Se il nome di Dallatana era già circolato nei giorni scorsi, una sorpresa è anche l’arrivo alla guida dell’ammiraglia di Andrea Fabiano, attuale vicedirettore di Giancarlo Leone. Giovane nato nel 1976 (sarà il più giovane direttore della storia di Raiuno, ma è un inedito anche l’arrivo di donne alla guida delle reti), un master ad Harvard, si è occupato di marketing, è esperto di nuovi media e insomma serve a rinfrescare l’immagine della rete, ma rigorosamente nella continuità di una rete molto strutturata dove non ha molto da rischiare.

A Raisport arriva Gabriele Romagnoli, giornalista e scrittore, editorialista di Repubblica, già inviato negli Usa per La Stampa, dovrà gestire impegni importanti come Europei e Olimpiadi da neofita, digiuno di esperienza tv.

Il direttore uscente di Raidue Angelo Teodoli andrà a Raiquattro; Leone dovrebbe coordinare l’offerta delle reti. Antonio Marano andrà a Rai Pubblicità. Le nomine saranno portate oggi in cda, ma i consiglieri, con la nuova legge, potranno solo prenderne atto: per bocciarle dovrebbero opporsi 7 di loro su 9. Avranno voce in capitolo solo per Marano.
Il dg, reduce dalla stroncatura da parte dell’implacabile deputato del Pd Michele Anzaldi (ma lo stesso Renzi aspettava che i vertici Rai si dessero un mossa verso il “nuovo verso”) assicura che «tutte le scelte sono basate su esperienza e merito, autonomia dai partiti, nel segno della valorizzazione delle risorse interne». Ma l’Usigrai protesta: «L’ennesima infornata di esterni. Nei fatti una sonora sfiducia e delegittimazione di tutti i dipendenti della Rai».

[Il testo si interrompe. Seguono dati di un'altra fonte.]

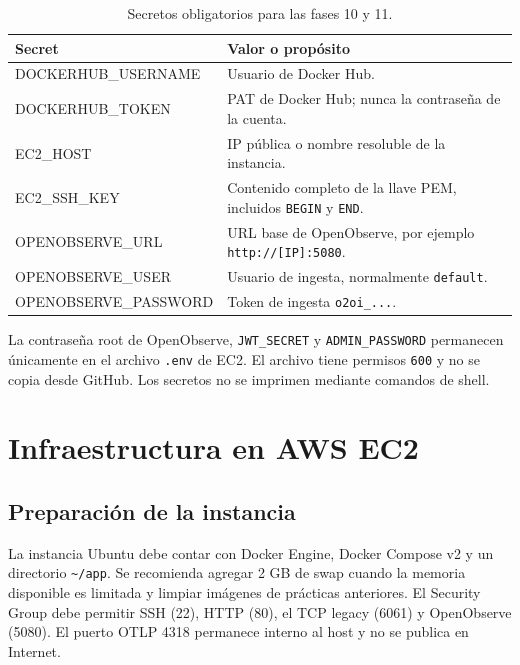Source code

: \documentclass[12pt,a4paper]{article}
\begin{document}
\begin{table}[H]
  \centering
  \caption{Secretos obligatorios para las fases 10 y 11.}
  \small
  \begin{tabularx}{\textwidth}{>{\ttfamily}p{4.1cm} X}
    \toprule
    Secret & Valor o propósito \\
    \midrule
    DOCKERHUB\_USERNAME & Usuario de Docker Hub. \\
    DOCKERHUB\_TOKEN & PAT de Docker Hub; nunca la contraseña de la cuenta. \\
    EC2\_HOST & IP pública o nombre resoluble de la instancia. \\
    EC2\_SSH\_KEY & Contenido completo de la llave PEM, incluidos \texttt{BEGIN} y \texttt{END}. \\
    OPENOBSERVE\_URL & URL base de OpenObserve, por ejemplo \texttt{http://[IP]:5080}. \\
    OPENOBSERVE\_USER & Usuario de ingesta, normalmente \texttt{default}. \\
    OPENOBSERVE\_PASSWORD & Token de ingesta \texttt{o2oi\_...}. \\
    \bottomrule
  \end{tabularx}
\end{table}

La contraseña root de OpenObserve, \texttt{JWT\_SECRET} y \texttt{ADMIN\_PASSWORD} permanecen únicamente en el archivo \texttt{.env} de EC2. El archivo tiene permisos \texttt{600} y no se copia desde GitHub. Los secretos no se imprimen mediante comandos de shell.

\section{Infraestructura en AWS EC2}

\subsection{Preparación de la instancia}

La instancia Ubuntu debe contar con Docker Engine, Docker Compose v2 y un directorio \texttt{\textasciitilde/app}. Se recomienda agregar 2 GB de swap cuando la memoria disponible es limitada y limpiar imágenes de prácticas anteriores. El Security Group debe permitir SSH (22), HTTP (80), el TCP legacy (6061) y OpenObserve (5080). El puerto OTLP 4318 permanece interno al host y no se publica en Internet.
\end{document}
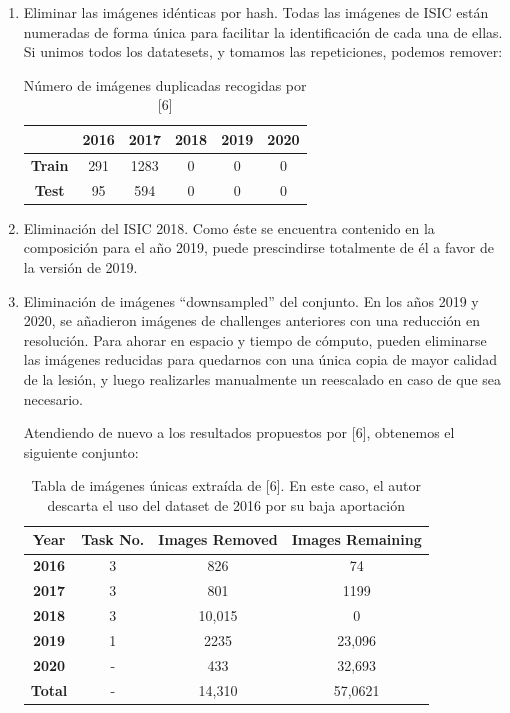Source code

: \begin{enumerate}
	
	
	\item Eliminar las imágenes idénticas por hash. Todas las imágenes de ISIC están numeradas de forma única para facilitar la identificación de cada una de ellas. Si unimos todos los datatesets, y tomamos las repeticiones, podemos remover:
	
	\begin{table}[H]
		\centering
		\begin{tabular}{|c|c|c|c|c|c|}
			\hline
			\textbf{} & \textbf{2016} & \textbf{2017} & \textbf{2018} & \textbf{2019} & \textbf{2020} \\ \hline
			\textbf{Train} & 291 & 1283 & 0 & 0 & 0 \\ \hline
			\textbf{Test} & 95 & 594 & 0 & 0 & 0 \\ \hline
		\end{tabular}
		\caption{Número de imágenes duplicadas recogidas por [6]}
	\end{table}
	
	
	\item 	Eliminación del ISIC 2018. Como éste se encuentra contenido en la composición para el año 2019, puede prescindirse totalmente de él a favor de la versión de 2019.
	\item 	Eliminación de imágenes “downsampled” del conjunto. En los años 2019 y 2020, se añadieron imágenes de challenges anteriores con una reducción en resolución. Para ahorar en espacio y tiempo de cómputo, pueden eliminarse las imágenes reducidas para quedarnos con una única copia de mayor calidad de la lesión, y luego realizarles manualmente un reescalado en caso de que sea necesario.
	
	Atendiendo de nuevo a los resultados propuestos por [6], obtenemos el siguiente conjunto: 
	
	\begin{table}[H]
		\centering
		\begin{tabular}{|c|c|c|c|}
			\hline
			\textbf{Year} & \textbf{Task No.} & \textbf{Images Removed} & \textbf{Images Remaining} \\ \hline
			\textbf{2016} & 3 & 826 & 74 \\ \hline
			\textbf{2017} & 3 & 801 & 1199 \\ \hline
			\textbf{2018} & 3 & 10,015 & 0 \\ \hline
			\textbf{2019} & 1 & 2235 & 23,096 \\ \hline
			\textbf{2020} & - & 433 & 32,693 \\ \hline
			\textbf{Total} & - & 14,310 & 57,0621 \\ \hline
		\end{tabular}
		\caption{Tabla de imágenes únicas extraída de [6]. En este caso, el autor descarta el uso del dataset de 2016 por su baja aportación}
	\end{table}
	
\end{enumerate}

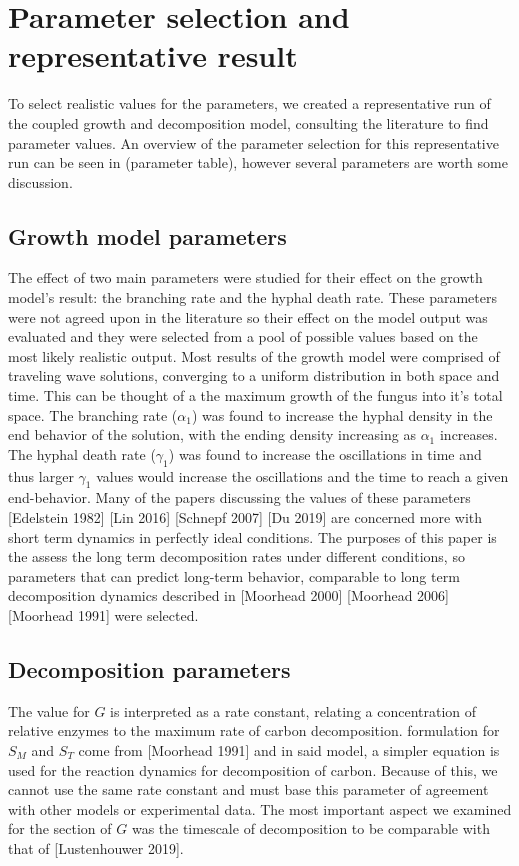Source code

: \documentclass[10pt]{article}
\begin{document}
\section*{Parameter selection and representative result}
To select realistic values for the parameters, we created a representative run of the coupled growth and decomposition model, consulting the literature to find parameter values. An overview of the parameter selection for this representative run can be seen in (parameter table), however several parameters are worth some discussion. 
\subsection*{Growth model parameters}
The effect of two main parameters were studied for their effect on the growth model's result: the branching rate and the hyphal death rate. These parameters were not agreed upon in the literature so their effect on the model output was evaluated and they were selected from a pool of possible values based on the most likely realistic output. Most results of the growth model were comprised of traveling wave solutions, converging to a uniform distribution in both space and time. This can be thought of a the maximum growth of the fungus into it's total space. The branching rate ($\alpha_{1}$) was found to increase the hyphal density in the end behavior of the solution, with the ending density increasing as $\alpha_{1}$ increases. The hyphal death rate ($\gamma_{1}$) was found to increase the oscillations in time and thus larger $\gamma_{1}$ values would increase the oscillations and the time to reach a given end-behavior. Many of the papers discussing the values of these parameters [Edelstein 1982] [Lin 2016] [Schnepf 2007] [Du 2019] are concerned more with short term dynamics in perfectly ideal conditions. The purposes of this paper is the assess the long term decomposition rates under different conditions, so parameters that can predict long-term behavior, comparable to long term decomposition dynamics described in [Moorhead 2000] [Moorhead 2006] [Moorhead 1991] were selected.
\subsection*{Decomposition parameters}
The value for $G$ is interpreted as a rate constant, relating a concentration of relative enzymes to the maximum rate of carbon decomposition. formulation for $S_{M}$ and $S_{T}$ come from [Moorhead 1991] and in said model, a simpler equation is used for the reaction dynamics for decomposition of carbon. Because of this, we cannot use the same rate constant and must base this parameter of agreement with other models or experimental data. The most important aspect we examined for the section of $G$ was the timescale of decomposition to be comparable with that of [Lustenhouwer 2019].
\end{document}
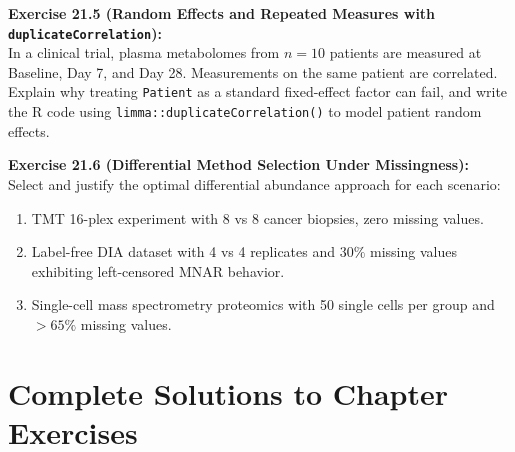 \documentclass[11pt,twoside,openright]{book}
\begin{document}
\vspace{0.5em}
\noindent
\textbf{Exercise 21.5 (Random Effects and Repeated Measures with \texttt{duplicateCorrelation}):}\\
In a clinical trial, plasma metabolomes from $n = 10$ patients are measured at Baseline, Day 7, and Day 28. Measurements on the same patient are correlated. Explain why treating \texttt{Patient} as a standard fixed-effect factor can fail, and write the R code using \texttt{limma::duplicateCorrelation()} to model patient random effects.

\vspace{0.5em}
\noindent
\textbf{Exercise 21.6 (Differential Method Selection Under Missingness):}\\
Select and justify the optimal differential abundance approach for each scenario:
\begin{enumerate}
    \item TMT 16-plex experiment with 8 vs 8 cancer biopsies, zero missing values.
    \item Label-free DIA dataset with 4 vs 4 replicates and $30\%$ missing values exhibiting left-censored MNAR behavior.
    \item Single-cell mass spectrometry proteomics with 50 single cells per group and $> 65\%$ missing values.
\end{enumerate}

\section{Complete Solutions to Chapter Exercises}
\end{document}
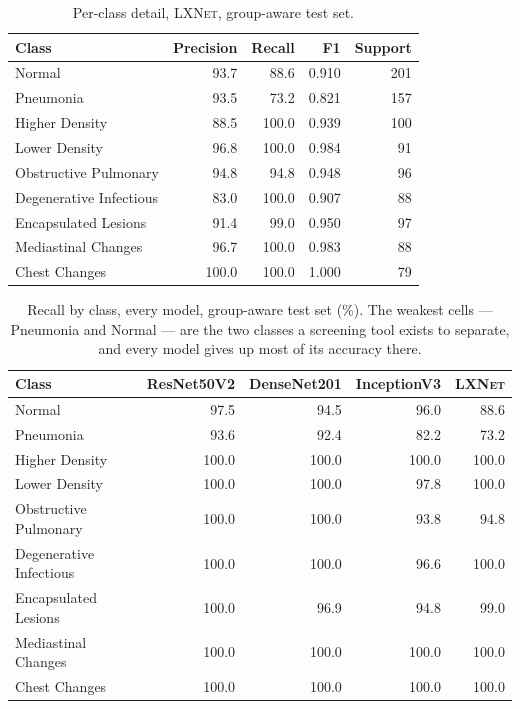 \documentclass[11pt,a4paper,oneside]{report}
\newcommand{\LXNet}{\textsc{LXNet}}
\begin{document}
\begin{table}[h]
\centering
\small
\begin{tabular}{@{}lrrrr@{}}
\toprule
\textbf{Class} & \textbf{Precision} & \textbf{Recall} & \textbf{F1} & \textbf{Support} \\
\midrule
Normal & 93.7 & 88.6 & 0.910 & 201 \\
Pneumonia & 93.5 & 73.2 & 0.821 & 157 \\
Higher Density & 88.5 & 100.0 & 0.939 & 100 \\
Lower Density & 96.8 & 100.0 & 0.984 & 91 \\
Obstructive Pulmonary & 94.8 & 94.8 & 0.948 & 96 \\
Degenerative Infectious & 83.0 & 100.0 & 0.907 & 88 \\
Encapsulated Lesions & 91.4 & 99.0 & 0.950 & 97 \\
Mediastinal Changes & 96.7 & 100.0 & 0.983 & 88 \\
Chest Changes & 100.0 & 100.0 & 1.000 & 79 \\
\bottomrule
\end{tabular}
\caption{Per-class detail, \LXNet{}, group-aware test set.}
\label{tab:per-class-lxnet}
\end{table}

\begin{table}[h]
\centering
\small
\begin{tabular}{@{}lrrrr@{}}
\toprule
\textbf{Class} & \textbf{ResNet50V2} & \textbf{DenseNet201} & \textbf{InceptionV3} & \textbf{\LXNet{}} \\
\midrule
Normal & 97.5 & 94.5 & 96.0 & 88.6 \\
Pneumonia & 93.6 & 92.4 & 82.2 & 73.2 \\
Higher Density & 100.0 & 100.0 & 100.0 & 100.0 \\
Lower Density & 100.0 & 100.0 & 97.8 & 100.0 \\
Obstructive Pulmonary & 100.0 & 100.0 & 93.8 & 94.8 \\
Degenerative Infectious & 100.0 & 100.0 & 96.6 & 100.0 \\
Encapsulated Lesions & 100.0 & 96.9 & 94.8 & 99.0 \\
Mediastinal Changes & 100.0 & 100.0 & 100.0 & 100.0 \\
Chest Changes & 100.0 & 100.0 & 100.0 & 100.0 \\
\bottomrule
\end{tabular}
\caption{Recall by class, every model, group-aware test set (\%). The
weakest cells --- Pneumonia and Normal --- are the two classes a screening
tool exists to separate, and every model gives up most of its accuracy
there.}
\label{tab:recall-by-class}
\end{table}
\end{document}
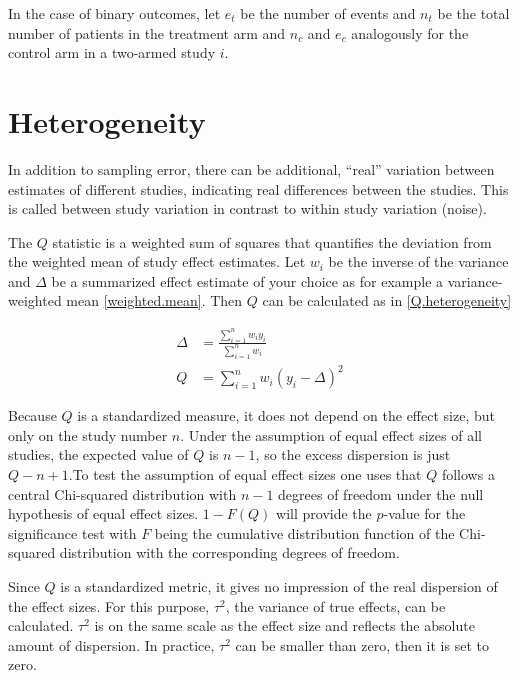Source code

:\documentclass[11pt,a4paper,twoside]{book}\usepackage[]{graphicx}\usepackage[]{color}
\begin{document}
\vspace{0mm}
In the case of binary outcomes, let $e_{t}$ be the number of events and $n_{t}$ be the total number of patients in the treatment arm and $n_{c}$ and $e_{c}$ analogously for the control arm in a two-armed study $i$. 

\section{Heterogeneity}
In addition to sampling error, there can be additional, ``real'' variation between estimates of different studies, indicating real differences between the studies. This is called between study variation in contrast to within study variation (noise). 

\vspace{0mm}
The $Q$ statistic is a weighted sum of squares that quantifies the deviation from the weighted mean of study effect estimates. Let $w_i$ be the inverse of the variance and $\Delta$ be a summarized effect estimate of your choice as for example a variance-weighted mean \ref{weighted.mean}. Then $Q$ can be calculated as in \ref{Q.heterogeneity}

\begin{align}
\Delta &= \frac{\sum_{i = 1}^n w_{i}y_{i}}{\sum_{i = 1}^n w_{i}} \label{weighted.mean} \\
Q &= \sum_{i = 1}^n w_{i}(y_{i} - \Delta)^2 \label{Q.heterogeneity}
\end{align}

Because $Q$ is a standardized measure, it does not depend on the effect size, but only on the study number $n$. Under the assumption of equal effect sizes of all studies, the expected value of $Q$ is $n-1$, so the excess dispersion is just $Q - n + 1$.To test the assumption of equal effect sizes one uses that $Q$ follows a central Chi-squared distribution with $n -1$ degrees of freedom under the null hypothesis of equal effect sizes. $1 - F(Q)$ will provide the $p$-value for the significance test with $F$ being the cumulative distribution function of the Chi-squared distribution with the corresponding degrees of freedom.

\vspace{0mm}
Since $Q$ is a standardized metric, it gives no impression of the real dispersion of the effect sizes. For this purpose, $\tau^2$, the variance of true effects, can be calculated. $\tau^2$ is on the same scale as the effect size and reflects the absolute amount of dispersion. In practice, $\tau^2$ can be smaller than zero, then it is set to zero.
\end{document}
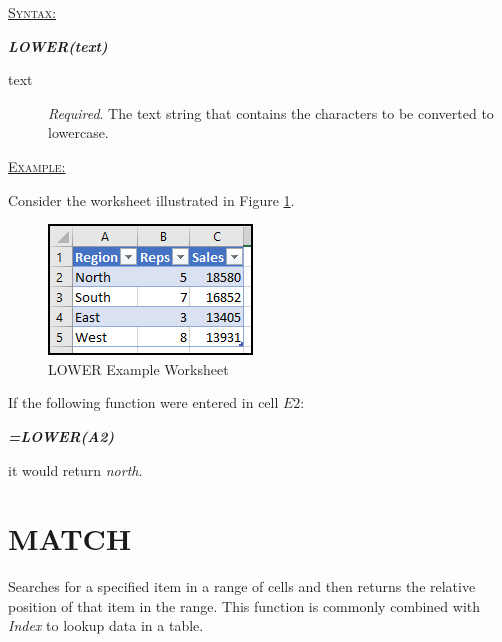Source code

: \begin{addmargin}[1cm]{0cm}
	
	\medskip
	\underline{\textsc{Syntax:}}
	\medskip
	
	{\color{Syntax}
		\noindent\textbf{\textit{LOWER(text)}}
	}
	
	\begin{description}
		\item[text] \textit{Required}. The text string that contains the characters to be converted to lowercase.
	\end{description}

	\medskip
	\noindent\underline{\textsc{Example:}}
	\medskip
	
	\noindent Consider the worksheet illustrated in Figure \ref{apa:low}.
	
	\begin{figure}[H]
		\centering
		\includegraphics[width=\maxwidth{.45\linewidth}]{gfx/apa_fig01}
		\caption{LOWER Example Worksheet}
		\label{apa:low}
	\end{figure}
	
	\noindent If the following function were entered in cell $ E2 $:
	
	{\color{Syntax}
		\textit{\textbf{=LOWER(A2)}}
	}
	
	\noindent it would return \textit{north}.

\end{addmargin}

\section{MATCH}

Searches for a specified item in a range of cells and then returns the relative position of that item in the range. This function is commonly combined with \textit{Index} to lookup data in a table.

Per quanto riguarda i consigliero, Arturo Diaconale vede «un’impronta renziana anche un po’ deludente», mentre per Carlo Freccero «prevale l’aspetto positivo», anche se «le interviste di Bignardi a Renzi sono un po’ troppo osannanti». E Federico Fornaro e Miguel Gotor, minoranza Pd, osservano: «Una più chiara presa di distanza da parte di Palazzo Chigi dalle esternazioni di Anzaldi allontanerebbe lo spettro di una stagione di normalizzazione».